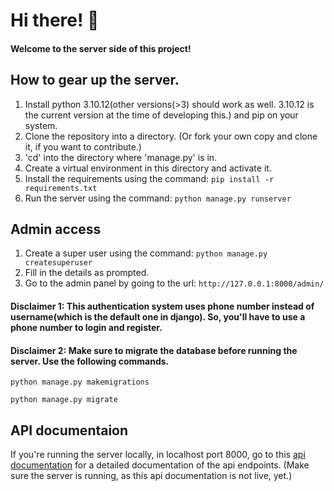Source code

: # Hi there! 👋

#### Welcome to the server side of this project!

## How to gear up the server.

1. Install python 3.10.12(other versions(>3) should work as well. 3.10.12 is the current version at the time of developing this.) and pip on your system.
2. Clone the repository into a directory. (Or fork your own copy and clone it, if you want to contribute.)
3. 'cd' into the directory where 'manage.py' is in.
4. Create a virtual environment in this directory and activate it.
5. Install the requirements using the command: `pip install -r requirements.txt`
6. Run the server using the command: `python manage.py runserver`

## Admin access

1. Create a super user using the command: `python manage.py createsuperuser`
2. Fill in the details as prompted.
3. Go to the admin panel by going to the url: `http://127.0.0.1:8000/admin/`

#### Disclaimer 1: This authentication system uses phone number instead of username(which is the default one in django). So, you'll have to use a phone number to login and register.

#### Disclaimer 2: Make sure to migrate the database before running the server. Use the following commands.

`python manage.py makemigrations`

`python manage.py migrate`

## API documentaion

If you're running the server locally, in localhost port 8000, go to this [api documentation](http://127.0.0.1:8000/swagger/) for a detailed documentation of the api endpoints. (Make sure the server is running, as this api documentation is not live, yet.)
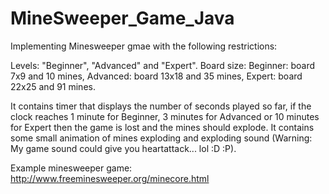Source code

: # MineSweeper_Game_Java
Implementing Minesweeper gmae with the following restrictions:

Levels: "Beginner", "Advanced" and "Expert".
Board size: Beginner: board 7x9 and 10 mines, 
            Advanced: board 13x18 and 35 mines,
            Expert: board 22x25 and 91 mines.

It contains timer that displays the number of seconds played so far, if the clock reaches 1 minute for Beginner, 3 minutes for Advanced or 10 minutes for Expert then the game is lost and the mines should explode.
It contains some small animation of mines exploding and exploding sound (Warning: My game sound could give you heartattack... lol :D :P). 

Example minesweeper game: http://www.freeminesweeper.org/minecore.html
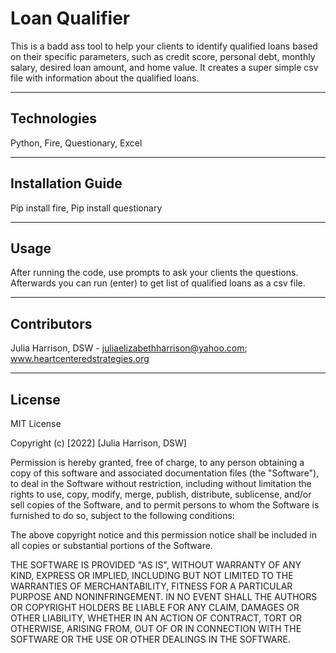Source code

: # Loan Qualifier

This is a badd ass tool to help your clients to identify qualified loans based on their specific parameters, such as credit score, personal debt, monthly salary, desired loan amount, and home value. It creates a super simple csv file with information about the qualified loans.

---

## Technologies

Python, Fire, Questionary, Excel

---

## Installation Guide

Pip install fire, Pip install questionary

---

## Usage

After running the code, use prompts to ask your clients the questions. Afterwards you can run (enter) to get list of qualified loans as a csv file.

---

## Contributors

Julia Harrison, DSW - juliaelizabethharrison@yahoo.com; www.heartcenteredstrategies.org

---

## License

MIT License

Copyright (c) [2022] [Julia Harrison, DSW]

Permission is hereby granted, free of charge, to any person obtaining a copy
of this software and associated documentation files (the "Software"), to deal
in the Software without restriction, including without limitation the rights
to use, copy, modify, merge, publish, distribute, sublicense, and/or sell
copies of the Software, and to permit persons to whom the Software is
furnished to do so, subject to the following conditions:

The above copyright notice and this permission notice shall be included in all
copies or substantial portions of the Software.

THE SOFTWARE IS PROVIDED "AS IS", WITHOUT WARRANTY OF ANY KIND, EXPRESS OR
IMPLIED, INCLUDING BUT NOT LIMITED TO THE WARRANTIES OF MERCHANTABILITY,
FITNESS FOR A PARTICULAR PURPOSE AND NONINFRINGEMENT. IN NO EVENT SHALL THE
AUTHORS OR COPYRIGHT HOLDERS BE LIABLE FOR ANY CLAIM, DAMAGES OR OTHER
LIABILITY, WHETHER IN AN ACTION OF CONTRACT, TORT OR OTHERWISE, ARISING FROM,
OUT OF OR IN CONNECTION WITH THE SOFTWARE OR THE USE OR OTHER DEALINGS IN THE
SOFTWARE.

## [Goal of the exercise]
Copy out the lines of the data where the string "copies" occurs.

## [Written reply]
copies of the Software, and to permit persons to whom the Software is
copies or substantial portions of the Software.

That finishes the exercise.